Negli ultimi anni l’arresto e l’allontanamento dei vietnamiti oltre frontiera è stata una politica regolare per le autorità cambogiane: dall’aprile 2014, più di 10.000 vietnamiti sono stati espulsi.

Se erano in possesso di documenti non regolari, venivano considerati stranieri clandestini in Cambogia, riporta Channel News Asia.

Coloro che dispongono di documenti, in particolare quelli che non hanno ancora ricevuto un decreto ritenuto necessario, possono rimanere, ma dovranno effettivamente essere privati di qualsiasi diritto garantito ai cambogiani. Il loro permesso di soggiorno durerà due anni e dovranno soddisfare determinati criteri per continuare a risiedere in quella che per molti è la loro patria.

Le autorità cambogiane danno loro due opzioni: possono chiedere lo status di immigrati o tornare nel loro paese. Ma questa regola non varrà per i nuovi arrivati. Gli adulti possono richiedere la cittadinanza dopo aver vissuto per sette anni in Cambogia, nonostante il tempo che hanno già trascorso nel paese.

I vietnamiti sono molto impopolari nel paese, una situazione legata alla storia tra i due paesi per decenni alimentata da politiche nazionaliste e xenofobe propagandate soprattutto dai partiti cambogiani di opposizione.

La migrazione è poi motivo di preoccupazione per molti cambogiani. La crescente presenza dei vietnamiti è spesso associata a un’immigrazione incontrollata, alla contrazione delle risorse e all’espansione del potere vietnamita, considerato come un’ invasione silenziosa.

Ciò ha significato che le politiche anti-Vietnam sono largamente popolari e hanno un basso rischio di offendere gli elettori.
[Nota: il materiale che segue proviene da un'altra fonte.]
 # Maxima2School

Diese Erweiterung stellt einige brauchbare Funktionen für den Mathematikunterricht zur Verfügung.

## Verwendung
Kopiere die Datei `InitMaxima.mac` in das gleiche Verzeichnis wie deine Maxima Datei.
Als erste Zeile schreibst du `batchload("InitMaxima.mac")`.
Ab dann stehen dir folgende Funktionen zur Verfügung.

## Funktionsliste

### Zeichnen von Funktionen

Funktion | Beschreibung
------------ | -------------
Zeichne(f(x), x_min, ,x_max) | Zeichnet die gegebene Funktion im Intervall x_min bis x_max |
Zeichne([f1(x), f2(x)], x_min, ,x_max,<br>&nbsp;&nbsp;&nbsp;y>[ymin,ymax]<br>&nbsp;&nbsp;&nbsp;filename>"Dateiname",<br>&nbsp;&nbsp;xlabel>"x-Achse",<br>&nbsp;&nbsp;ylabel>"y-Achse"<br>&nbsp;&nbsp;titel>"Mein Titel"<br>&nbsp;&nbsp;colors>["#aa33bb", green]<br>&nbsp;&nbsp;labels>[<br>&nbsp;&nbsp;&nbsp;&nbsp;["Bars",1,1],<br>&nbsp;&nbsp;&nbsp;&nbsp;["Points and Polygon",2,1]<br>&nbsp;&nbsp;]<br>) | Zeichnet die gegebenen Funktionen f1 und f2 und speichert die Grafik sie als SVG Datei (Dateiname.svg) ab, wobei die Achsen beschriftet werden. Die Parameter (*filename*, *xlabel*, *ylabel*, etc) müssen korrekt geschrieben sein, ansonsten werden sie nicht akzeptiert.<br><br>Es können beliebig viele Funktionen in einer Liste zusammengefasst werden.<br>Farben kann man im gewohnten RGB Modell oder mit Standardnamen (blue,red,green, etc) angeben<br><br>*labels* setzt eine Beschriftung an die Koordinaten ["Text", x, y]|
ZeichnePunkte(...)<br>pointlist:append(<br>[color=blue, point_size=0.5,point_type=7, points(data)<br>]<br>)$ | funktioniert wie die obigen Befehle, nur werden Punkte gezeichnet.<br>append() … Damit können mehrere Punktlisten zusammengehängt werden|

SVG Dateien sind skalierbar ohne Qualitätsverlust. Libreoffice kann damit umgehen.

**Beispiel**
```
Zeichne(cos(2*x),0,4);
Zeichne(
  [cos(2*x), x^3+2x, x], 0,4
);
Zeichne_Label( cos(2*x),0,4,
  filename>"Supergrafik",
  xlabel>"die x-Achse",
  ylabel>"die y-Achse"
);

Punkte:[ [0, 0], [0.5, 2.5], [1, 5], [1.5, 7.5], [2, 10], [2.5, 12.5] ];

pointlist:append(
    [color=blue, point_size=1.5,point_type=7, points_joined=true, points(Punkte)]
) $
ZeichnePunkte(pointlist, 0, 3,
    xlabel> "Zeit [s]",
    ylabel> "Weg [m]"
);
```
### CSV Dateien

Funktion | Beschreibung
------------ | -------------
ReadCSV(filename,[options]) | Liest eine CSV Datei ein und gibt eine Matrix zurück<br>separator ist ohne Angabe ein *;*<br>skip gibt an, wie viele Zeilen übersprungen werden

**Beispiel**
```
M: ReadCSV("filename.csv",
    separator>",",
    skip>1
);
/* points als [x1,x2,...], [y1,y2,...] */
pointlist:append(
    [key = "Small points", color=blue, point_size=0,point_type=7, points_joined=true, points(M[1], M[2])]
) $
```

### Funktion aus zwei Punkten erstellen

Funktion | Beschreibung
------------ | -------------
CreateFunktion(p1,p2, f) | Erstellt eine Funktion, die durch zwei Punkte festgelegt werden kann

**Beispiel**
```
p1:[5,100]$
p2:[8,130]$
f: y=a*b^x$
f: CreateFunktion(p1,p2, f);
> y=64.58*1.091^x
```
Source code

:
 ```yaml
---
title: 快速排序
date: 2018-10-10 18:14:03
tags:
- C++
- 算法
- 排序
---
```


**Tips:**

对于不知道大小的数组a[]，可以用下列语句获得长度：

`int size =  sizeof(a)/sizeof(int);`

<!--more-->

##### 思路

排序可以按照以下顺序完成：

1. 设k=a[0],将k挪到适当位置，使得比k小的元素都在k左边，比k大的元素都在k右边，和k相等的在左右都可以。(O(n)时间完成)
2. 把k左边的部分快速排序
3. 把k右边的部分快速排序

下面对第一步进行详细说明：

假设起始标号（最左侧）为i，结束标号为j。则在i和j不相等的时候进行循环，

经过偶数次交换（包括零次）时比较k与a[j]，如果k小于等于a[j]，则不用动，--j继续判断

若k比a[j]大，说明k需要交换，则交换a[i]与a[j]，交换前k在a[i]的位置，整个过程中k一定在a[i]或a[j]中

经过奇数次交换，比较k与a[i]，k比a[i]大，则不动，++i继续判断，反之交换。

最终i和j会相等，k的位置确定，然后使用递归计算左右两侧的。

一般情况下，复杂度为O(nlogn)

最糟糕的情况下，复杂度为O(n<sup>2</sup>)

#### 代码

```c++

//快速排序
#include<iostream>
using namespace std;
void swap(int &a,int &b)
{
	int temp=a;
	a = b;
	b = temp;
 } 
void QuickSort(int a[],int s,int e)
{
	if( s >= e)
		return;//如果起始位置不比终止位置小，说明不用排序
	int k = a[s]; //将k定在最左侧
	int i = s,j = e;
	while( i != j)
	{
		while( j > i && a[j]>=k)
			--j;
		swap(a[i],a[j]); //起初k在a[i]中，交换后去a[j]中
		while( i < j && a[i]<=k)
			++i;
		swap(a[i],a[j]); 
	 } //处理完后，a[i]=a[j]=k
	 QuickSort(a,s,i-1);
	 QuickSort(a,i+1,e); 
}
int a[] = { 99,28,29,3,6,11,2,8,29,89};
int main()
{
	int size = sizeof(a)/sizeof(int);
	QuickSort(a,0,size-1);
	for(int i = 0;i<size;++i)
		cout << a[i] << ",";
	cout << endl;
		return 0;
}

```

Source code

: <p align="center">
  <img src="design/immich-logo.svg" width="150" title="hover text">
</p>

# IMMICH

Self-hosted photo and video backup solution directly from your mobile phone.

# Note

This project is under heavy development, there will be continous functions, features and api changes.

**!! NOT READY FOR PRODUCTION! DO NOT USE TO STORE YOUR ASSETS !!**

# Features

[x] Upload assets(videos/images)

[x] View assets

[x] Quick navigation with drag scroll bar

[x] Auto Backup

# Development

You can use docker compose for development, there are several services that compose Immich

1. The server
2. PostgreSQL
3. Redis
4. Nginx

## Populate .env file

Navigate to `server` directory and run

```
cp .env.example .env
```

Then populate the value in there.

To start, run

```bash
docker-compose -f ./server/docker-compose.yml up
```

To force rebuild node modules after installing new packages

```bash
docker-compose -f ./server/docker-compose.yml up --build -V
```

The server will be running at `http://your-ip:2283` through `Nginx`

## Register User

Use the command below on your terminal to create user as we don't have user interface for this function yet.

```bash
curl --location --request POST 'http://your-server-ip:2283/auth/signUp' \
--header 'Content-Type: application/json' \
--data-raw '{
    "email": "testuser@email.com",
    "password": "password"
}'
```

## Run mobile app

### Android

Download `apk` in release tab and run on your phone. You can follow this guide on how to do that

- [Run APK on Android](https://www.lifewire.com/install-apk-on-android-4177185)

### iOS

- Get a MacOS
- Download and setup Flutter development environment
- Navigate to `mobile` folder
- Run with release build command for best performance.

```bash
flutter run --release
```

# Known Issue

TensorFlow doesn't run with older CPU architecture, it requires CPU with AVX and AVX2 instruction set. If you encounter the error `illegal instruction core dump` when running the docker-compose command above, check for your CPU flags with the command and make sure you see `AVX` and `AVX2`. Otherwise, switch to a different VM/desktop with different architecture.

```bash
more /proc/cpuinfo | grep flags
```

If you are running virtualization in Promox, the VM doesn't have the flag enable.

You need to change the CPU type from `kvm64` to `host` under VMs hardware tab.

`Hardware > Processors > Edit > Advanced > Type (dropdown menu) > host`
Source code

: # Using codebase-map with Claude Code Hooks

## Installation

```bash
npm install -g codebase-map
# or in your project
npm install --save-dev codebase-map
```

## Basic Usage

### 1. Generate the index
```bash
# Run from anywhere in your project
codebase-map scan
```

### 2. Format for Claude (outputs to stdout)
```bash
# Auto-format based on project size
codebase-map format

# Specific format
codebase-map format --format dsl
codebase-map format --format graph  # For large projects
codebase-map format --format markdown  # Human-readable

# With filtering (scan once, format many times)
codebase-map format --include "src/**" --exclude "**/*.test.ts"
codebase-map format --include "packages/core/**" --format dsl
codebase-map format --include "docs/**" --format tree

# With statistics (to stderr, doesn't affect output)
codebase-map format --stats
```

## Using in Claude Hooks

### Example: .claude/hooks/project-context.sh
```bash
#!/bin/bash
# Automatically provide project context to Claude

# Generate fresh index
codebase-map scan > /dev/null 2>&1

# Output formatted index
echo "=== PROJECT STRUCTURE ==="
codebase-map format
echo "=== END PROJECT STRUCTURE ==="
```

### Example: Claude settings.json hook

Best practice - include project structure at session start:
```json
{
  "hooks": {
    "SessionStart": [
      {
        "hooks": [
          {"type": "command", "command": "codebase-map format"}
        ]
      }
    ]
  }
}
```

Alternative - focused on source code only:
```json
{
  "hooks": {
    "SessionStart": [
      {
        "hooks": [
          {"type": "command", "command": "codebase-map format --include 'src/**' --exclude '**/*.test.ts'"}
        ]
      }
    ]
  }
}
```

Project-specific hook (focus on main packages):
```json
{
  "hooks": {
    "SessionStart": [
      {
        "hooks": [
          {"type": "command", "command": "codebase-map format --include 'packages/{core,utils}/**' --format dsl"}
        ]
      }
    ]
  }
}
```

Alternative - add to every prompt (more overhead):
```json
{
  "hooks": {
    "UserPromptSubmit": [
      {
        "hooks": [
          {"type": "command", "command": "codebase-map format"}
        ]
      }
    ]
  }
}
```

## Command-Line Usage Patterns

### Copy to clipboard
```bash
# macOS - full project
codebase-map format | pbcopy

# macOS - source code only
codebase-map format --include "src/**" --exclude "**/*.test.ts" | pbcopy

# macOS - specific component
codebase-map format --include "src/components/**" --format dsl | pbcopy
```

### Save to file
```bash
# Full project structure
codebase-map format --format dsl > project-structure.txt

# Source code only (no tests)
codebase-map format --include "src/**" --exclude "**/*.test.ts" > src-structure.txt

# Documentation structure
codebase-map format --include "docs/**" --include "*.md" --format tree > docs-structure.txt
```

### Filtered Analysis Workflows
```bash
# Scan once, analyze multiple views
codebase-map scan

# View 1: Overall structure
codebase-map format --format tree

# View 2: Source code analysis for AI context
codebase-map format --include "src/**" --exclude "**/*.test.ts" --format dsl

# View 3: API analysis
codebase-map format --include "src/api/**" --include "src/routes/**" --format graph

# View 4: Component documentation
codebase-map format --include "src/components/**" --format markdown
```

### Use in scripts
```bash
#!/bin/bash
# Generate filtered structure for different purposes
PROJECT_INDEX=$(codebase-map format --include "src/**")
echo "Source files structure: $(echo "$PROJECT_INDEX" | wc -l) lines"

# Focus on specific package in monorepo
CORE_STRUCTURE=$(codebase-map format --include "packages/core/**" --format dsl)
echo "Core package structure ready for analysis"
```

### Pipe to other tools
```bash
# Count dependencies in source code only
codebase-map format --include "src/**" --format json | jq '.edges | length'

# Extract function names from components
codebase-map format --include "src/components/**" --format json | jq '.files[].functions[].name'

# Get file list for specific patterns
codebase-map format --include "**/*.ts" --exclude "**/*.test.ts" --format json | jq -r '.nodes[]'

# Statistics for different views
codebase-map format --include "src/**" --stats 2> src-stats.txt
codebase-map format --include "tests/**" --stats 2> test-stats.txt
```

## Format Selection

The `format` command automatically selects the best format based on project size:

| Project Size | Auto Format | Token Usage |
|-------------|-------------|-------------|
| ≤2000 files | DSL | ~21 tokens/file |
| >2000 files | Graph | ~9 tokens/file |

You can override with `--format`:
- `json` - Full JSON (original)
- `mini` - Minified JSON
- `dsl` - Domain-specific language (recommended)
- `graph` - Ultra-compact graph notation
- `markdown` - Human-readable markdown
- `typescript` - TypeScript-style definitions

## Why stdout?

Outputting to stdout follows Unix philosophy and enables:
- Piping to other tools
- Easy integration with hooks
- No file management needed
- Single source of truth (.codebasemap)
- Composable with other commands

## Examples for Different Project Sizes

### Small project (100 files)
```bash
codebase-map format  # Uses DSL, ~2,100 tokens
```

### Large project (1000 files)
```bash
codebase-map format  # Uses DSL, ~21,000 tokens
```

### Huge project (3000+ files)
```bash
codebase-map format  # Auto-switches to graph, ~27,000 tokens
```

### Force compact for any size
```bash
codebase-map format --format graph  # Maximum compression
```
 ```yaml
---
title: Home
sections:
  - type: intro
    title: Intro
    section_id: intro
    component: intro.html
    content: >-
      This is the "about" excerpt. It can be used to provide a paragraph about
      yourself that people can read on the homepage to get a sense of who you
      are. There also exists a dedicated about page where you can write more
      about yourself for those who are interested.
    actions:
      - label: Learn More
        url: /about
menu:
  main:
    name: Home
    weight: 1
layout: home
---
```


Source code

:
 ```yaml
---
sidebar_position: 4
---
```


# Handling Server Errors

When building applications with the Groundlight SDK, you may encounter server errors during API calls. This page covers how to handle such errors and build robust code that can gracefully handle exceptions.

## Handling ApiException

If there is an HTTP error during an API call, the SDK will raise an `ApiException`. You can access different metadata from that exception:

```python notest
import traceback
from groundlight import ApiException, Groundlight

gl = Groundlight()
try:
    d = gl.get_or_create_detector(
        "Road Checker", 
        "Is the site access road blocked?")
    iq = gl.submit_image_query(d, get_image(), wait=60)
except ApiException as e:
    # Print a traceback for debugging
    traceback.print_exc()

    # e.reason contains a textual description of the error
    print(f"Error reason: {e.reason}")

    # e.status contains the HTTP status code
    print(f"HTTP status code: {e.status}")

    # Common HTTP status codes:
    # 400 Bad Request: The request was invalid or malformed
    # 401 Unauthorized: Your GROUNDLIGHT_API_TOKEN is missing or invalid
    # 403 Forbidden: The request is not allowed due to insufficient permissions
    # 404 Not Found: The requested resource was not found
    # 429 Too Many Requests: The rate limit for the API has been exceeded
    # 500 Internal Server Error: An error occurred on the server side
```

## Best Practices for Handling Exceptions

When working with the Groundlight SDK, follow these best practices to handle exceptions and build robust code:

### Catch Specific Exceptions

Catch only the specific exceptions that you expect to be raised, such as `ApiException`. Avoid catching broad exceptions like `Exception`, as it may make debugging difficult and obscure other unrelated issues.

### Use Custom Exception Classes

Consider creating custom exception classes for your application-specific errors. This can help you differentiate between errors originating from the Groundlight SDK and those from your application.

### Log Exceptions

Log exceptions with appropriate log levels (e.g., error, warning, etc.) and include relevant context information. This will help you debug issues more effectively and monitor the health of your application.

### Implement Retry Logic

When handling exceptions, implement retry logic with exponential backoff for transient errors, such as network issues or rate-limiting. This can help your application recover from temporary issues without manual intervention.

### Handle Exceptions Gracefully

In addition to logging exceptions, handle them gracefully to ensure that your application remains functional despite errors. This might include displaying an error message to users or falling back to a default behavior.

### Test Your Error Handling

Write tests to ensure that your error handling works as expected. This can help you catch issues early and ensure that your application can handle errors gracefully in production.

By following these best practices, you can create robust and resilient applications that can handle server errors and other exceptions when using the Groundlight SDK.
Con  elezioni nazionali fissate a luglio del prossimo anno, il calendario di espulsioni è preoccupante per Ong come Boat People Sos.

Ci sono ampie comunità vietnamite intorno al Tonle Sap, il lago d’ acqua dolce più grande della regione ma operazioni di espulsione fatte nella zona hanno visto migliaia di persone sfollate dalle loro case possedute da generazioni e costrette a tornare in Vietnam. Il governo afferma di seguire rigorosamente la procedura con il suo piano di confisca dei documenti, piuttosto che emarginare una minoranza. Ma la questione ha già attirato l’attenzione di Hanoi, che ha chiesto che i diritti legali dei vietnamiti siano rispettati.